▸ Task data:

------------------------------------------------------------

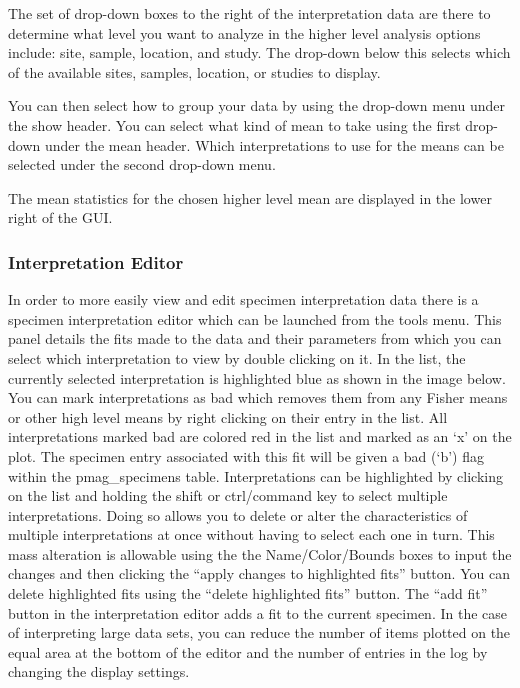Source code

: \documentclass[11pt]{book}
\begin{document}
The set of drop-down boxes to the right of the interpretation data are there to determine what level you want to analyze in the higher level analysis options include: site, sample, location, and study. The drop-down below this selects which of the available sites, samples, location, or studies to display.

You can then select how to group your data by using the drop-down menu under the show header. You can select what kind of mean to take using the first drop-down under the mean header. Which interpretations to use for the means can be selected under the second drop-down menu.

The mean statistics for the chosen higher level mean are displayed in the lower right of the GUI.

\subsubsection{Interpretation Editor}\label{interpretation-editor}

In order to more easily view and edit specimen interpretation data there is a specimen interpretation editor which can be launched from the tools menu. This panel details the fits made to the data and their parameters from which you can select which interpretation to view by double clicking on it. In the list, the currently selected interpretation is highlighted blue as shown in the image below. You can mark interpretations as bad which removes them from any Fisher means or other high level means by right clicking on their entry in the list. All interpretations marked bad are colored red in the list and marked as an `x' on the plot. The specimen entry associated with this fit will be given a bad (`b') flag within the pmag\_specimens table. Interpretations can be highlighted by clicking on the list and holding the shift or ctrl/command key to select multiple interpretations. Doing so allows you to delete or alter the characteristics of multiple interpretations at once without having to select each one in turn. This mass alteration is allowable using the the Name/Color/Bounds boxes to input the changes and then clicking the ``apply changes to highlighted fits'' button. You can delete highlighted fits using the ``delete highlighted fits'' button. The ``add fit'' button in the interpretation editor adds a fit to the current specimen. In the case of interpreting large data sets, you can reduce the number of items plotted on the equal area at the bottom of the editor and the number of entries in the log by changing the display settings.
\end{document}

------------------------------------------------------------

▸ Instructions for the task:
Retype the listing exactly. Pictures do not belong in the copy.

▸ Task answer:
Source code

: \documentclass[11pt]{book}
\begin{document}
The set of drop-down boxes to the right of the interpretation data are there to determine what level you want to analyze in the higher level analysis options include: site, sample, location, and study. The drop-down below this selects which of the available sites, samples, location, or studies to display.

You can then select how to group your data by using the drop-down menu under the show header. You can select what kind of mean to take using the first drop-down under the mean header. Which interpretations to use for the means can be selected under the second drop-down menu.

The mean statistics for the chosen higher level mean are displayed in the lower right of the GUI.

\subsubsection{Interpretation Editor}\label{interpretation-editor}

In order to more easily view and edit specimen interpretation data there is a specimen interpretation editor which can be launched from the tools menu. This panel details the fits made to the data and their parameters from which you can select which interpretation to view by double clicking on it. In the list, the currently selected interpretation is highlighted blue as shown in the image below. You can mark interpretations as bad which removes them from any Fisher means or other high level means by right clicking on their entry in the list. All interpretations marked bad are colored red in the list and marked as an `x' on the plot. The specimen entry associated with this fit will be given a bad (`b') flag within the pmag\_specimens table. Interpretations can be highlighted by clicking on the list and holding the shift or ctrl/command key to select multiple interpretations. Doing so allows you to delete or alter the characteristics of multiple interpretations at once without having to select each one in turn. This mass alteration is allowable using the the Name/Color/Bounds boxes to input the changes and then clicking the ``apply changes to highlighted fits'' button. You can delete highlighted fits using the ``delete highlighted fits'' button. The ``add fit'' button in the interpretation editor adds a fit to the current specimen. In the case of interpreting large data sets, you can reduce the number of items plotted on the equal area at the bottom of the editor and the number of entries in the log by changing the display settings.
\end{document}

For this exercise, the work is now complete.